2023.11.29

ふるさと納税に異変

 返礼品競争が過熱するあまり何度もルール変更されてきたふるさと納税制度。かつては返礼品の調達費が寄付額の3割を超えたとして制度から除外されたケースがありました。一方、2019年の制度改正で導入された、調達費や送料、手数料などかかった経費の5割以下ルールを違反したとして除外されたケースはこれまでありませんでした。このかかった経費の算定対象が2023年10月から拡大するのを受け、各自治体で返礼品を受け取るのに必要な寄付額を引き上げる動きが増えています。
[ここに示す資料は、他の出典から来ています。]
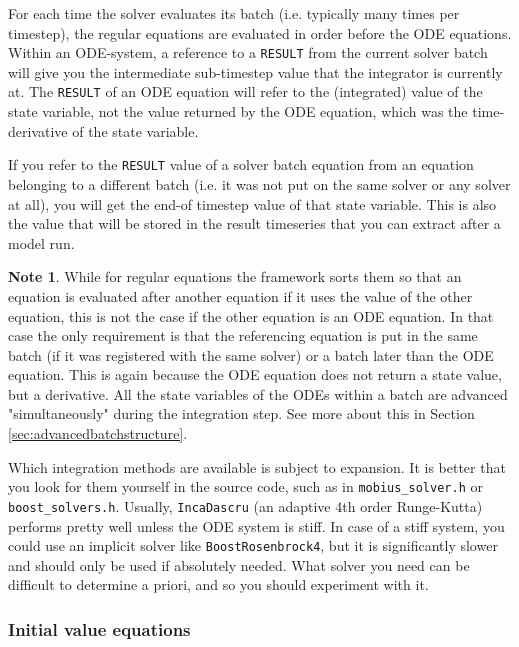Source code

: \documentclass[11pt]{article}
\theoremstyle{definition}
\newtheorem{mynote}{Note}
\newenvironment{note}%
  {\begin{lrbox}{\notebox}%
   \begin{minipage}{\dimexpr\linewidth-2\fboxsep}
   \begin{mynote}}%
  {\end{mynote}%
   \end{minipage}%
   \end{lrbox}%
   \begin{trivlist}
     \item[]\colorbox{silver}{\usebox\notebox}
   \end{trivlist}}
\begin{document}
For each time the solver evaluates its batch (i.e. typically many times per timestep), the regular equations are evaluated in order before the ODE equations. Within an ODE-system, a reference to a {\tt RESULT} from the current solver batch will give you the intermediate sub-timestep value that the integrator is currently at. The {\tt RESULT} of an ODE equation will refer to the (integrated) value of the state variable, not the value returned by the ODE equation, which was the time-derivative of the state variable.

If you refer to the {\tt RESULT} value of a solver batch equation from an equation belonging to a different batch (i.e. it was not put on the same solver or any solver at all), you will get the end-of timestep value of that state variable. This is also the value that will be stored in the result timeseries that you can extract after a model run.

\begin{note}
While for regular equations the framework sorts them so that an equation is evaluated after another equation if it uses the value of the other equation, this is not the case if the other equation is an ODE equation. In that case the only requirement is that the referencing equation is put in the same batch (if it was registered with the same solver) or a batch later than the ODE equation. This is again because the ODE equation does not return a state value, but a derivative. All the state variables of the ODEs within a batch are advanced "simultaneously" during the integration step. See more about this in Section \ref{sec:advancedbatchstructure}.
\end{note}

Which integration methods are available is subject to expansion. It is better that you look for them yourself in the source code, such as in {\tt mobius\_solver.h} or {\tt boost\_solvers.h}. Usually, {\tt IncaDascru} (an adaptive 4th order Runge-Kutta) performs pretty well unless the ODE system is stiff. In case of a stiff system, you could use an implicit solver like {\tt BoostRosenbrock4}, but it is significantly slower and should only be used if absolutely needed. What solver you need can be difficult to determine a priori, and so you should experiment with it.

\subsubsection{Initial value equations}
\end{document}
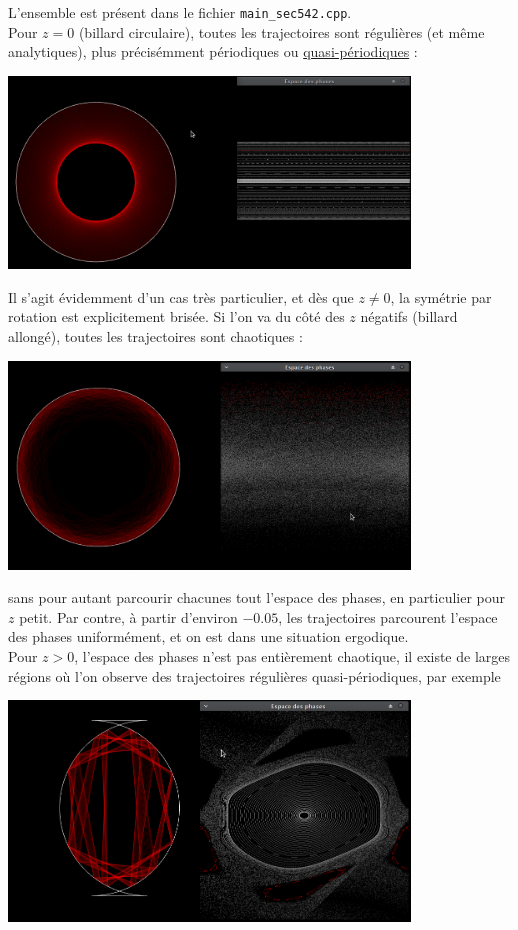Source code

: \documentclass{book}
\def\filename{\texttt}
\begin{document}
\begin{correction}
L'ensemble est présent dans le fichier \filename{main\_sec542.cpp}.\\

Pour $z=0$ (billard circulaire), toutes les trajectoires sont régulières (et même analytiques), plus précisémment périodiques ou \href{https://en.wikipedia.org/wiki/Quasiperiodic_motion}{quasi-périodiques} :
\begin{center}
\includegraphics[width=0.8\textwidth]{TD5bis/trajectoires-esp-phase/traj-at-z=0.png}
\end{center}
Il s'agit évidemment d'un cas très particulier, et dès que $z\neq 0$, la symétrie par rotation est explicitement brisée. Si l'on va du côté des $z$ négatifs (billard allongé), toutes les trajectoires sont chaotiques :
\begin{center}
\includegraphics[width=0.8\textwidth]{TD5bis/trajectoires-esp-phase/traj-chaotique.png}
\end{center}
sans pour autant parcourir chacunes tout l'espace des phases, en particulier pour $z$ petit. Par contre, à partir d'environ $-0.05$, les trajectoires parcourent l'espace des phases uniformément, et on est dans une situation ergodique.\\
Pour $z>0$, l'espace des phases n'est pas entièrement chaotique, il existe de larges régions où l'on observe des trajectoires régulières quasi-périodiques, par exemple
\begin{center}
\includegraphics[width=0.8\textwidth]{TD5bis/trajectoires-esp-phase/traj-régulière-ordre-élevé.png}

\end{center}
\end{correction}
\end{document}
実質値上げの前の9月には駆け込みの寄付も相次ぎました。
 例えば境町のふるさと納税返礼品の「梅山豚」の場合商品代金が寄付額の3割となっています。それとは別に、送料や仲介サイトに支払う手数料などが経費にあたり、合計で5割を超えないようになっていました。さらに総務省は、確定申告が不要になるワンストップ特例制度の事務や、寄付金受領証の発行なども10月から経費に含めると発表しました。
 実は2022年度に経費率が5割を超えた自治体は109もありました。49から50%という上限ぎりぎりの自治体も329に上ります。経費の算定対象が拡大したり、送料が値上げされたりしても5割を超えないよう寄付額を引き上げる動きが増えたのでしょう。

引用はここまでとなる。